* **Exercise instructions**: Return each entry word for word, without its pictures.

* **Exercise inputs**:
· · · ·

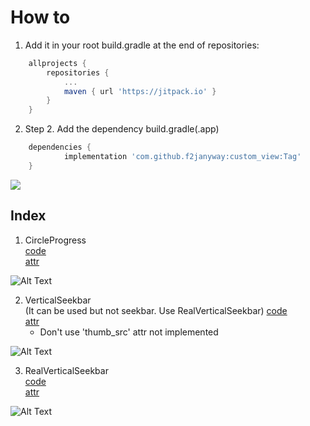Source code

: # How to
1. Add it in your root build.gradle at the end of repositories:
```gradle
	allprojects {
		repositories {
			...
			maven { url 'https://jitpack.io' }
		}
	}
```
2. Step 2. Add the dependency build.gradle(.app)
```gradle
	dependencies {
	        implementation 'com.github.f2janyway:custom_view:Tag'
	}
```
[![](https://jitpack.io/v/f2janyway/custom_view.svg)](https://jitpack.io/#f2janyway/custom_view)
## Index

  1. CircleProgress<br>
    [code](https://github.com/f2janyway/custom_view/blob/master/f2j_custom_view/src/main/java/com/box/f2j_custom_view/CircleProgress.kt)<br>
    [attr](https://github.com/f2janyway/custom_view/blob/master/f2j_custom_view/src/main/res/values/attrs.xml)<br>
    
 ![Alt Text](https://github.com/yegyu/android_portfolio/blob/master/gif/circle_progress.gif)
    
    
  2. VerticalSeekbar<br>
  (It can be used but not seekbar. Use RealVerticalSeekbar)
    [code](https://github.com/f2janyway/custom_view/blob/master/f2j_custom_view/src/main/java/com/box/f2j_custom_view/VerticalSeekbar.kt)<br>
    [attr](https://github.com/f2janyway/custom_view/blob/master/f2j_custom_view/src/main/res/values/attrs.xml)<br>
      - Don't use 'thumb_src' attr not implemented<br>
      
![Alt Text](https://github.com/yegyu/android_portfolio/blob/master/gif/vertical.gif)
    
    
  3. RealVerticalSeekbar<br>
  [code](https://github.com/f2janyway/custom_view/blob/master/f2j_custom_view/src/main/java/com/box/f2j_custom_view/RealVerticalSeekbar.kt)<br>
  [attr](https://github.com/f2janyway/custom_view/blob/master/f2j_custom_view/src/main/res/values/attrs.xml)<br>
  
  
 
![Alt Text](https://github.com/yegyu/android_portfolio/blob/master/gif/seekbar.gif)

· · · ·

* **Result**:
Source code

: # How to
1. Add it in your root build.gradle at the end of repositories:
```gradle
	allprojects {
		repositories {
			...
			maven { url 'https://jitpack.io' }
		}
	}
```
2. Step 2. Add the dependency build.gradle(.app)
```gradle
	dependencies {
	        implementation 'com.github.f2janyway:custom_view:Tag'
	}
```
[![](https://jitpack.io/v/f2janyway/custom_view.svg)](https://jitpack.io/#f2janyway/custom_view)
## Index

  1. CircleProgress<br>
    [code](https://github.com/f2janyway/custom_view/blob/master/f2j_custom_view/src/main/java/com/box/f2j_custom_view/CircleProgress.kt)<br>
    [attr](https://github.com/f2janyway/custom_view/blob/master/f2j_custom_view/src/main/res/values/attrs.xml)<br>
    
 ![Alt Text](https://github.com/yegyu/android_portfolio/blob/master/gif/circle_progress.gif)
    
    
  2. VerticalSeekbar<br>
  (It can be used but not seekbar. Use RealVerticalSeekbar)
    [code](https://github.com/f2janyway/custom_view/blob/master/f2j_custom_view/src/main/java/com/box/f2j_custom_view/VerticalSeekbar.kt)<br>
    [attr](https://github.com/f2janyway/custom_view/blob/master/f2j_custom_view/src/main/res/values/attrs.xml)<br>
      - Don't use 'thumb_src' attr not implemented<br>
      
![Alt Text](https://github.com/yegyu/android_portfolio/blob/master/gif/vertical.gif)
    
    
  3. RealVerticalSeekbar<br>
  [code](https://github.com/f2janyway/custom_view/blob/master/f2j_custom_view/src/main/java/com/box/f2j_custom_view/RealVerticalSeekbar.kt)<br>
  [attr](https://github.com/f2janyway/custom_view/blob/master/f2j_custom_view/src/main/res/values/attrs.xml)<br>
  
  
 
![Alt Text](https://github.com/yegyu/android_portfolio/blob/master/gif/seekbar.gif)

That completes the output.